START Information provided
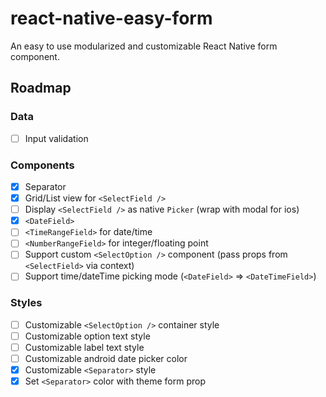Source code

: # react-native-easy-form
An easy to use modularized and customizable React Native form component.

## Roadmap
### Data
- [ ] Input validation

### Components
- [x] Separator
- [x] Grid/List view for `<SelectField />`
- [ ] Display `<SelectField />` as native `Picker` (wrap with modal for ios)
- [x] `<DateField>`
- [ ] `<TimeRangeField>` for date/time
- [ ] `<NumberRangeField>` for integer/floating point
- [ ] Support custom `<SelectOption />` component (pass props from `<SelectField>` via context)
- [ ] Support time/dateTime picking mode (`<DateField>` => `<DateTimeField>`)

### Styles
- [ ] Customizable `<SelectOption />` container style
- [ ] Customizable option text style
- [ ] Customizable label text style
- [ ] Customizable android date picker color
- [x] Customizable `<Separator>` style
- [x] Set `<Separator>` color with theme form prop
END Information provided
Requirement> This task calls for the records to be copied exactly, without pictures.

Finished exercise>
Source code

: # react-native-easy-form
An easy to use modularized and customizable React Native form component.

## Roadmap
### Data
- [ ] Input validation

### Components
- [x] Separator
- [x] Grid/List view for `<SelectField />`
- [ ] Display `<SelectField />` as native `Picker` (wrap with modal for ios)
- [x] `<DateField>`
- [ ] `<TimeRangeField>` for date/time
- [ ] `<NumberRangeField>` for integer/floating point
- [ ] Support custom `<SelectOption />` component (pass props from `<SelectField>` via context)
- [ ] Support time/dateTime picking mode (`<DateField>` => `<DateTimeField>`)

### Styles
- [ ] Customizable `<SelectOption />` container style
- [ ] Customizable option text style
- [ ] Customizable label text style
- [ ] Customizable android date picker color
- [x] Customizable `<Separator>` style
- [x] Set `<Separator>` color with theme form prop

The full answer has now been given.